LMT associated to right mini-thoracotomy:
(off-pump implantation and bilateral-thoracic PVB analgesia)
Surgical times:
First step: (See First step of the previous paragraph.)
Second step: The procedure continues through an incision in the second right intercostal space (RMT). The medial edge of the surgical incision should correspond 1.1–1.5 cm lateral to the right margin of the sternal bone and the course of the right internal mammary artery. The lateral edge is extended for 4–5 cm along the intercostal space without rib resection (◘ Fig. 24.3). Once dissected the subcutaneous tissue, the fascia and the intercostal muscle, the pleural space is opened and the right lung is gently pushed down with moist gauze. The right lung is at this time excluded from the ventilation. The internal thoracic artery and vein are isolated and interrupted by applying two clips. The space is better exposed by using a soft tissue retractor and rib retractor. The anterolateral mediastinal fat tissue and thymic remnants are dissected and coagulated for better hemostasis. Particular attention should be paid to hemostasis of fat tissue, because this maneuver would become very complicated if delayed at the end of the procedure. Once opened the pericardium longitudinally, and fixed it to the skin (medial edge of the pericardium), in the foreground appears the ascending aorta, on a lower level the superior vena cava, while the right atrial appendage in a few cases overhangs the ascending aorta.

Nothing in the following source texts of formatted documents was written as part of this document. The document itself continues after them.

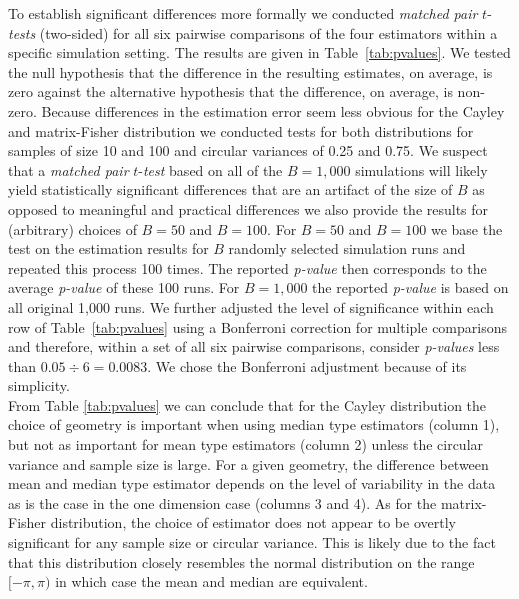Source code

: \documentclass[12pt]{article}
\begin{document}
\noindent To establish significant differences more formally we conducted \textit{matched pair} $t$-\textit{tests} (two-sided) for all six pairwise comparisons of the four estimators within a specific simulation setting.  The results are given in Table~\ref{tab:pvalues}. We tested the null hypothesis that the difference in the resulting estimates, on average, is zero against the alternative hypothesis that the difference, on average, is non-zero.  Because differences in the estimation error seem less obvious for the Cayley and matrix-Fisher distribution we conducted tests for both distributions for samples of size 10 and 100 and circular variances of 0.25 and 0.75. 
We suspect that a \textit{matched pair} $t$-\textit{test} based on all of the $B=1,000$ simulations will likely yield statistically significant differences that are an artifact of the size of $B$ as opposed to meaningful and practical differences we also provide the results for (arbitrary) choices of $B=50$ and $B=100.$ For $B=50$ and $B=100$ we base the test on the estimation results for $B$ randomly selected simulation runs and repeated this process 100 times. The reported \textit{p-value} then corresponds to the average \textit{p-value} of these 100 runs. For $B=1,000$ the reported \textit{p-value} is based on all original 1,000 runs. 
We further adjusted the level of significance within each row of Table~\ref{tab:pvalues} using 
a Bonferroni correction for multiple comparisons and therefore, within a set of all six pairwise comparisons, consider \textit{p-values} less than $0.05\div6=0.0083$.  We chose the Bonferroni adjustment because of its simplicity. \\

\noindent From Table \ref{tab:pvalues} we can conclude that for the Cayley distribution the choice of geometry is important when using median type estimators (column 1), but not as important for mean type estimators (column 2) unless the circular variance and sample size is large.  For a given geometry, the difference between mean and median type estimator depends on the level of variability in the data as is the case in the one dimension case (columns 3 and 4).  As for the matrix-Fisher distribution, the choice of estimator does not appear to be overtly significant for any sample size or circular variance.  This is likely due to the fact that this distribution closely resembles the normal distribution on the range $[-\pi,\pi)$ in which case the mean and median are equivalent.
\end{document}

The pulmonary artery on the contrary lies much deeper in the chest, and the best maneuver to manage it is to release the pericardium (medial edge) and to pull on the pericardium (distal edge) in order to cause a twisting of the great vessel axis, shifting the pulmonary artery in a higher plane than the aorta. The outflow graft is then tunneled through the LMT underneath the pericardium following the profile, by using a blunt-tip instrument, and stretched to the RMT.